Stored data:
■ ■ ■ ■ ■

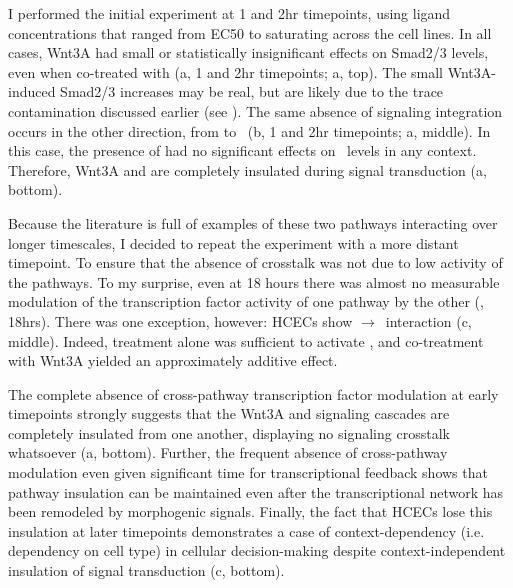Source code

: I performed the initial experiment at 1 and 2hr timepoints, using
ligand concentrations that ranged from EC50 to saturating across
the cell lines. In all cases, Wnt3A had small or
statistically insignificant effects on Smad2/3 levels, even when 
co-treated with  (a,
1 and 2hr timepoints; a, top).
The small Wnt3A-induced Smad2/3 increases may be
real, but are likely due to the trace contamination discussed earlier
(see ). 
The same absence of signaling integration occurs in the other direction,
from  to \bcat\ (b,
1 and 2hr timepoints; a, middle).
In this case, the presence of  had no significant effects
on \bcat\ levels in any context. Therefore, Wnt3A and  
are completely insulated during signal transduction
(a, bottom).


Because the literature is full of examples of these two pathways interacting
over longer timescales, I decided to repeat the experiment with a more distant
timepoint.
To ensure that the absence of crosstalk was not due to low activity of the
pathways.
To my surprise, even at 18 hours there was almost no measurable modulation
of the transcription factor activity of one pathway by the other
(, 18hrs). There was
one exception, however: HCECs show $\rightarrow$\bcat\ interaction
(c, middle). Indeed,
 treatment alone was sufficient to activate \bcat, and co-treatment
with Wnt3A yielded an approximately additive effect.


The complete absence of cross-pathway transcription factor modulation
at early timepoints strongly suggests that the Wnt3A and 
signaling cascades are completely insulated from one another,
displaying no signaling crosstalk whatsoever
(a, bottom). Further,
the frequent absence of cross-pathway modulation even given significant
time for transcriptional feedback shows that pathway insulation can be
maintained even after the transcriptional network has been remodeled by
morphogenic signals. Finally, the fact that HCECs lose this insulation
at later timepoints demonstrates a case of context-dependency
(i.e. dependency on cell type) in cellular decision-making
despite context-independent insulation of signal transduction
(c, bottom).

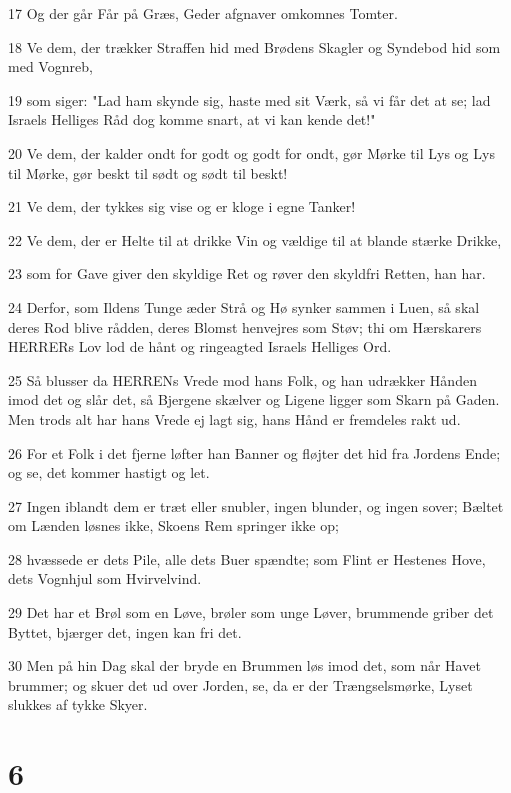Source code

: \par 17 Og der går Får på Græs, Geder afgnaver omkomnes Tomter.
\par 18 Ve dem, der trækker Straffen hid med Brødens Skagler og Syndebod hid som med Vognreb,
\par 19 som siger: "Lad ham skynde sig, haste med sit Værk, så vi får det at se; lad Israels Helliges Råd dog komme snart, at vi kan kende det!"
\par 20 Ve dem, der kalder ondt for godt og godt for ondt, gør Mørke til Lys og Lys til Mørke, gør beskt til sødt og sødt til beskt!
\par 21 Ve dem, der tykkes sig vise og er kloge i egne Tanker!
\par 22 Ve dem, der er Helte til at drikke Vin og vældige til at blande stærke Drikke,
\par 23 som for Gave giver den skyldige Ret og røver den skyldfri Retten, han har.
\par 24 Derfor, som Ildens Tunge æder Strå og Hø synker sammen i Luen, så skal deres Rod blive rådden, deres Blomst henvejres som Støv; thi om Hærskarers HERRERs Lov lod de hånt og ringeagted Israels Helliges Ord.
\par 25 Så blusser da HERRENs Vrede mod hans Folk, og han udrækker Hånden imod det og slår det, så Bjergene skælver og Ligene ligger som Skarn på Gaden. Men trods alt har hans Vrede ej lagt sig, hans Hånd er fremdeles rakt ud.
\par 26 For et Folk i det fjerne løfter han Banner og fløjter det hid fra Jordens Ende; og se, det kommer hastigt og let.
\par 27 Ingen iblandt dem er træt eller snubler, ingen blunder, og ingen sover; Bæltet om Lænden løsnes ikke, Skoens Rem springer ikke op;
\par 28 hvæssede er dets Pile, alle dets Buer spændte; som Flint er Hestenes Hove, dets Vognhjul som Hvirvelvind.
\par 29 Det har et Brøl som en Løve, brøler som unge Løver, brummende griber det Byttet, bjærger det, ingen kan fri det.
\par 30 Men på hin Dag skal der bryde en Brummen løs imod det, som når Havet brummer; og skuer det ud over Jorden, se, da er der Trængselsmørke, Lyset slukkes af tykke Skyer.

\chapter{6}

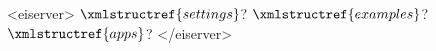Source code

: <eiserver>
  $\xmlstructref{settings}$?
  $\xmlstructref{examples}$?
  $\xmlstructref{apps}$?
</eiserver>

■ ■ ■ ■ ■

**Task details:**
Nothing but an exact copy of the data above, minus its pictures, should appear in the response.

**Written answer:**
Source code

: I performed the initial experiment at 1 and 2hr timepoints, using
ligand concentrations that ranged from EC50 to saturating across
the cell lines. In all cases, Wnt3A had small or
statistically insignificant effects on Smad2/3 levels, even when 
co-treated with  (a,
1 and 2hr timepoints; a, top).
The small Wnt3A-induced Smad2/3 increases may be
real, but are likely due to the trace contamination discussed earlier
(see ). 
The same absence of signaling integration occurs in the other direction,
from  to \bcat\ (b,
1 and 2hr timepoints; a, middle).
In this case, the presence of  had no significant effects
on \bcat\ levels in any context. Therefore, Wnt3A and  
are completely insulated during signal transduction
(a, bottom).


Because the literature is full of examples of these two pathways interacting
over longer timescales, I decided to repeat the experiment with a more distant
timepoint.
To ensure that the absence of crosstalk was not due to low activity of the
pathways.
To my surprise, even at 18 hours there was almost no measurable modulation
of the transcription factor activity of one pathway by the other
(, 18hrs). There was
one exception, however: HCECs show $\rightarrow$\bcat\ interaction
(c, middle). Indeed,
 treatment alone was sufficient to activate \bcat, and co-treatment
with Wnt3A yielded an approximately additive effect.


The complete absence of cross-pathway transcription factor modulation
at early timepoints strongly suggests that the Wnt3A and 
signaling cascades are completely insulated from one another,
displaying no signaling crosstalk whatsoever
(a, bottom). Further,
the frequent absence of cross-pathway modulation even given significant
time for transcriptional feedback shows that pathway insulation can be
maintained even after the transcriptional network has been remodeled by
morphogenic signals. Finally, the fact that HCECs lose this insulation
at later timepoints demonstrates a case of context-dependency
(i.e. dependency on cell type) in cellular decision-making
despite context-independent insulation of signal transduction
(c, bottom).

Source code

: \par 17 Og der går Får på Græs, Geder afgnaver omkomnes Tomter.
\par 18 Ve dem, der trækker Straffen hid med Brødens Skagler og Syndebod hid som med Vognreb,
\par 19 som siger: "Lad ham skynde sig, haste med sit Værk, så vi får det at se; lad Israels Helliges Råd dog komme snart, at vi kan kende det!"
\par 20 Ve dem, der kalder ondt for godt og godt for ondt, gør Mørke til Lys og Lys til Mørke, gør beskt til sødt og sødt til beskt!
\par 21 Ve dem, der tykkes sig vise og er kloge i egne Tanker!
\par 22 Ve dem, der er Helte til at drikke Vin og vældige til at blande stærke Drikke,
\par 23 som for Gave giver den skyldige Ret og røver den skyldfri Retten, han har.
\par 24 Derfor, som Ildens Tunge æder Strå og Hø synker sammen i Luen, så skal deres Rod blive rådden, deres Blomst henvejres som Støv; thi om Hærskarers HERRERs Lov lod de hånt og ringeagted Israels Helliges Ord.
\par 25 Så blusser da HERRENs Vrede mod hans Folk, og han udrækker Hånden imod det og slår det, så Bjergene skælver og Ligene ligger som Skarn på Gaden. Men trods alt har hans Vrede ej lagt sig, hans Hånd er fremdeles rakt ud.
\par 26 For et Folk i det fjerne løfter han Banner og fløjter det hid fra Jordens Ende; og se, det kommer hastigt og let.
\par 27 Ingen iblandt dem er træt eller snubler, ingen blunder, og ingen sover; Bæltet om Lænden løsnes ikke, Skoens Rem springer ikke op;
\par 28 hvæssede er dets Pile, alle dets Buer spændte; som Flint er Hestenes Hove, dets Vognhjul som Hvirvelvind.
\par 29 Det har et Brøl som en Løve, brøler som unge Løver, brummende griber det Byttet, bjærger det, ingen kan fri det.
\par 30 Men på hin Dag skal der bryde en Brummen løs imod det, som når Havet brummer; og skuer det ud over Jorden, se, da er der Trængselsmørke, Lyset slukkes af tykke Skyer.

\chapter{6}

Source code

: <eiserver>
  $\xmlstructref{settings}$?
  $\xmlstructref{examples}$?
  $\xmlstructref{apps}$?
</eiserver>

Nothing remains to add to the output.